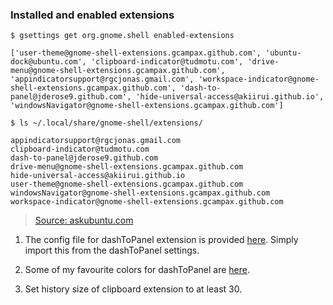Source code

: ### Installed and enabled extensions

`$ gsettings get org.gnome.shell enabled-extensions`

```
['user-theme@gnome-shell-extensions.gcampax.github.com', 'ubuntu-dock@ubuntu.com', 'clipboard-indicator@tudmotu.com', 'drive-menu@gnome-shell-extensions.gcampax.github.com', 'appindicatorsupport@rgcjonas.gmail.com', 'workspace-indicator@gnome-shell-extensions.gcampax.github.com', 'dash-to-panel@jderose9.github.com', 'hide-universal-access@akiirui.github.io', 'windowsNavigator@gnome-shell-extensions.gcampax.github.com']
```

`$ ls ~/.local/share/gnome-shell/extensions/`

```
appindicatorsupport@rgcjonas.gmail.com
clipboard-indicator@tudmotu.com
dash-to-panel@jderose9.github.com
drive-menu@gnome-shell-extensions.gcampax.github.com
hide-universal-access@akiirui.github.io
user-theme@gnome-shell-extensions.gcampax.github.com
windowsNavigator@gnome-shell-extensions.gcampax.github.com
workspace-indicator@gnome-shell-extensions.gcampax.github.com
```

> [Source: askubuntu.com](https://askubuntu.com/questions/1133782/command-to-list-installed-and-enabled-gnome-extensions)

1. The config file for dashToPanel extension is provided [here](dashToPanelRice19Apr2020.txt). Simply import this from the dashToPanel settings.

2. Some of my favourite colors for dashToPanel are [here](colors%20for%20panel%20for%20dashToPanel.txt).

3. Set history size of clipboard extension to at least 30.
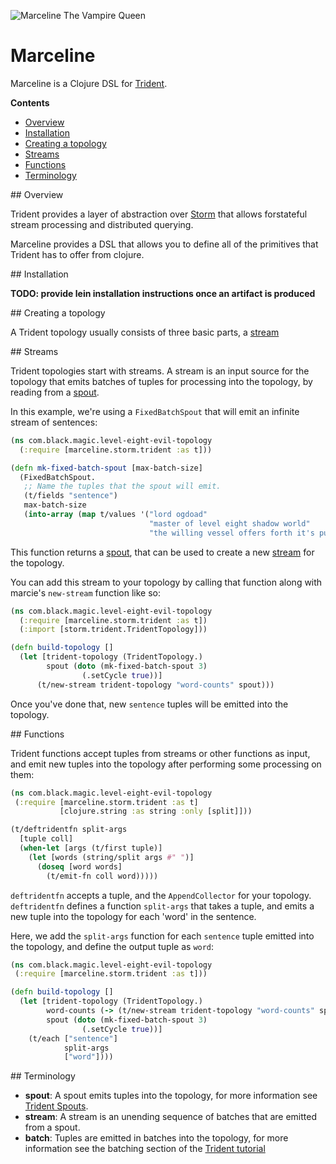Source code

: ![Marceline The Vampire Queen](http://upload.wikimedia.org/wikipedia/en/4/48/Adventure_Time_-_Marceline.png)

# Marceline

Marceline is a Clojure DSL for [Trident](https://github.com/nathanmarz/storm/wiki/Trident-tutorial).

**Contents**

* [Overview](#overview)
* [Installation](#installation)
* [Creating a topology](#topologies)
* [Streams](#streams)
* [Functions](#functions)
* [Terminology](#terminology)

<a name="overview">
## Overview

Trident provides a layer of abstraction over [Storm](http://storm-project.net/) that allows forstateful stream processing and distributed querying.

Marceline provides a DSL that allows you to define all of the primitives that Trident has to offer from clojure.

<a name="installation">
## Installation

**TODO: provide lein installation instructions once an artifact is produced**

<a name="topologies">
## Creating a topology

A Trident topology usually consists of three basic parts, a [stream](#terminology)

<a name="streams">
## Streams

Trident topologies start with streams. A stream is an input source for the topology that emits batches of tuples for processing into the topology, by reading from a [spout](#terminology).

In this example, we're using a `FixedBatchSpout` that will emit an infinite stream of sentences:

```clojure
(ns com.black.magic.level-eight-evil-topology
  (:require [marceline.storm.trident :as t]))

(defn mk-fixed-batch-spout [max-batch-size]
  (FixedBatchSpout.
   ;; Name the tuples that the spout will emit.
   (t/fields "sentence")
   max-batch-size
   (into-array (map t/values '("lord ogdoad"
                               "master of level eight shadow world"
                               "the willing vessel offers forth it's pure essence")
```

This function returns a [spout](#terminology), that can be used to create a new [stream](#terminology) for the topology.

You can add this stream to your topology by calling that function along with marcie's `new-stream` function like so:

```clojure
(ns com.black.magic.level-eight-evil-topology
  (:require [marceline.storm.trident :as t])
  (:import [storm.trident.TridentTopology]))

(defn build-topology []
  (let [trident-topology (TridentTopology.)
        spout (doto (mk-fixed-batch-spout 3)
                (.setCycle true))]
      (t/new-stream trident-topology "word-counts" spout)))
```

Once you've done that, new `sentence` tuples will be emitted into the topology.

<a name="functions">
## Functions

Trident functions accept tuples from streams or other functions as input, and emit new tuples into the topology
after performing some processing on them:

```clojure
(ns com.black.magic.level-eight-evil-topology
 (:require [marceline.storm.trident :as t]
           [clojure.string :as string :only [split]]))

(t/deftridentfn split-args
  [tuple coll]
  (when-let [args (t/first tuple)]
    (let [words (string/split args #" ")]
      (doseq [word words]
        (t/emit-fn coll word)))))
```

`deftridentfn` accepts a tuple, and the `AppendCollector` for your topology. `deftridentfn` defines a function
`split-args` that takes a tuple, and emits a new tuple into the topology for each 'word' in the sentence.

Here, we add the `split-args` function for each `sentence` tuple emitted into the topology, and define the
output tuple as `word`:

```clojure
(ns com.black.magic.level-eight-evil-topology
 (:require [marceline.storm.trident :as t]))

(defn build-topology []
  (let [trident-topology (TridentTopology.)
        word-counts (-> (t/new-stream trident-topology "word-counts" spout))
        spout (doto (mk-fixed-batch-spout 3)
                (.setCycle true))]
    (t/each ["sentence"]
            split-args
            ["word"])))
```

<a name="terminology">
## Terminology

* **spout**: A spout emits tuples into the topology, for more information see [Trident Spouts](https://github.com/nathanmarz/storm/wiki/Trident-spouts).
* **stream**: A stream is an unending sequence of batches that are emitted from a spout.
* **batch**: Tuples are emitted in batches into the topology, for more information see the batching section of the [Trident tutorial](https://github.com/nathanmarz/storm/wiki/Trident-state#transactional-spouts)
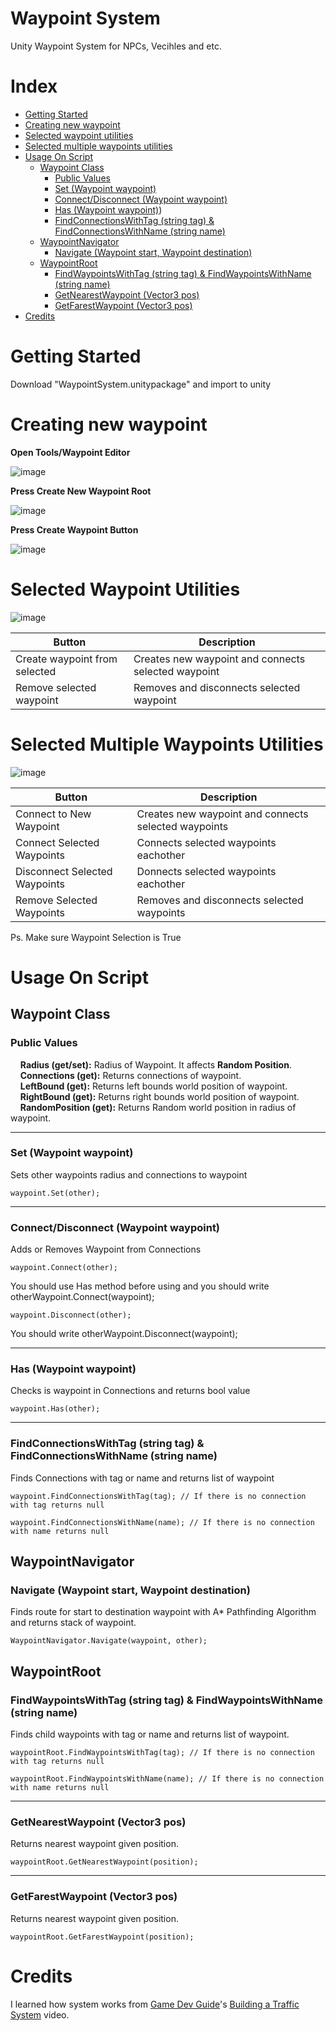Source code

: # Waypoint System
 Unity Waypoint System for NPCs, Vecihles and etc.

# Index
- [Getting Started](#getting-started)<br/>
- [Creating new waypoint](#creating-new-waypoint)<br/>
- [Selected waypoint utilities]()<br/>
- [Selected multiple waypoints utilities]()<br/>
- [Usage On Script](#usage-on-script)
  - [Waypoint Class](#waypoint-class)
    - [Public Values](#public-values)
    - [Set (Waypoint waypoint)](#set-waypoint-waypoint)
    - [Connect/Disconnect (Waypoint waypoint)](#connectdisconnect-waypoint-waypoint)
    - [Has (Waypoint waypoint)](#has-waypoint-waypoint))
    - [FindConnectionsWithTag (string tag) & FindConnectionsWithName (string name)](#findconnectionswithtag-string-tag--findconnectionswithname-string-name)
  - [WaypointNavigator](#waypointnavigator)
    - [Navigate (Waypoint start, Waypoint destination)](#navigate-waypoint-start-waypoint-destination)
  - [WaypointRoot](#waypointroot)
    - [FindWaypointsWithTag (string tag) & FindWaypointsWithName (string name)](#findwaypointswithtag-string-tag--findwaypointswithname-string-name)
    - [GetNearestWaypoint (Vector3 pos)](#getnearestwaypoint-vector3-pos)
    - [GetFarestWaypoint (Vector3 pos)](#getfarestwaypoint-vector3-pos)
- [Credits](#credits)

# Getting Started

Download "WaypointSystem.unitypackage" and import to unity

# Creating new waypoint

**Open Tools/Waypoint Editor**

![image](https://user-images.githubusercontent.com/75855560/158930752-47dcc242-c1b4-45f2-beb1-cf13c391b01b.png)

**Press Create New Waypoint Root**

![image](https://user-images.githubusercontent.com/75855560/160245505-76412431-f79b-49dc-acb0-7eb540427f5a.png)

**Press Create Waypoint Button**

![image](https://user-images.githubusercontent.com/75855560/160245544-cd4633b9-3538-4c8a-acbd-42fb5ea0b240.png)

# Selected Waypoint Utilities

![image](https://user-images.githubusercontent.com/75855560/160245579-51a38b45-399d-4284-8633-d3dfb7c68573.png)

| Button | Description |
| --- | --- |
| Create waypoint from selected | Creates new waypoint and connects selected waypoint |
| Remove selected waypoint | Removes and disconnects selected waypoint |

# Selected Multiple Waypoints Utilities

![image](https://user-images.githubusercontent.com/75855560/160245603-7fd60f2e-713a-48bf-8de9-49e045e2bd62.png)

| Button | Description |
| --- | --- |
| Connect to New Waypoint | Creates new waypoint and connects selected waypoints |
| Connect Selected Waypoints |  Connects selected waypoints eachother |
| Disconnect Selected Waypoints | Donnects selected waypoints eachother |
| Remove Selected Waypoints |  Removes and disconnects selected waypoints |

Ps. Make sure Waypoint Selection is True

# Usage On Script
## Waypoint Class
### Public Values
&nbsp;&nbsp;&nbsp;&nbsp;**Radius (get/set):** Radius of Waypoint. It affects **Random Position**.<br/>
&nbsp;&nbsp;&nbsp;&nbsp;**Connections (get):** Returns connections of waypoint.<br/>
&nbsp;&nbsp;&nbsp;&nbsp;**LeftBound (get):** Returns left bounds world position of waypoint.<br/>
&nbsp;&nbsp;&nbsp;&nbsp;**RightBound (get):** Returns right bounds world position of waypoint.<br/>
&nbsp;&nbsp;&nbsp;&nbsp;**RandomPosition (get):** Returns Random world position in radius of waypoint.<br/>

---

### Set (Waypoint waypoint)
Sets other waypoints radius and connections to waypoint
```Csharp
waypoint.Set(other);
```

---

### Connect/Disconnect (Waypoint waypoint)
Adds or Removes Waypoint from Connections
```Csharp
waypoint.Connect(other);
```
You should use Has method before using and you should write otherWaypoint.Connect(waypoint);
```Csharp
waypoint.Disconnect(other);
```
You should write otherWaypoint.Disconnect(waypoint);
<br/>

---

### Has (Waypoint waypoint)
Checks is waypoint in Connections and returns bool value
```Csharp
waypoint.Has(other);
```

---

### FindConnectionsWithTag (string tag) & FindConnectionsWithName (string name)
Finds Connections with tag or name and returns list of waypoint
```Csharp
waypoint.FindConnectionsWithTag(tag); // If there is no connection with tag returns null
```
```Csharp
waypoint.FindConnectionsWithName(name); // If there is no connection with name returns null
```
## WaypointNavigator
### Navigate (Waypoint start, Waypoint destination)
Finds route for start to destination waypoint with A* Pathfinding Algorithm and returns stack of waypoint.
```Csharp
WaypointNavigator.Navigate(waypoint, other);
```
## WaypointRoot
### FindWaypointsWithTag (string tag) & FindWaypointsWithName (string name)
Finds child waypoints with tag or name and returns list of waypoint.
```Csharp
waypointRoot.FindWaypointsWithTag(tag); // If there is no connection with tag returns null
```
```Csharp
waypointRoot.FindWaypointsWithName(name); // If there is no connection with name returns null
```

---

### GetNearestWaypoint (Vector3 pos)
Returns nearest waypoint given position.
```Csharp
waypointRoot.GetNearestWaypoint(position);
```

---

### GetFarestWaypoint (Vector3 pos)
Returns nearest waypoint given position.
```Csharp
waypointRoot.GetFarestWaypoint(position);
```
# Credits
I learned how system works from [Game Dev Guide](https://www.youtube.com/channel/UCR35rzd4LLomtQout93gi0w)'s [Building a Traffic System](https://www.youtube.com/watch?v=MXCZ-n5VyJc&list=PL5OiuuZeHt3q3KePW2i-WyRUy9ofhXo0B&index=3) video.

....

Work instruction —
In the material above, how many lines include the string "FindConnectionsWithTag"? State the number alone.

Answer to this problem —
3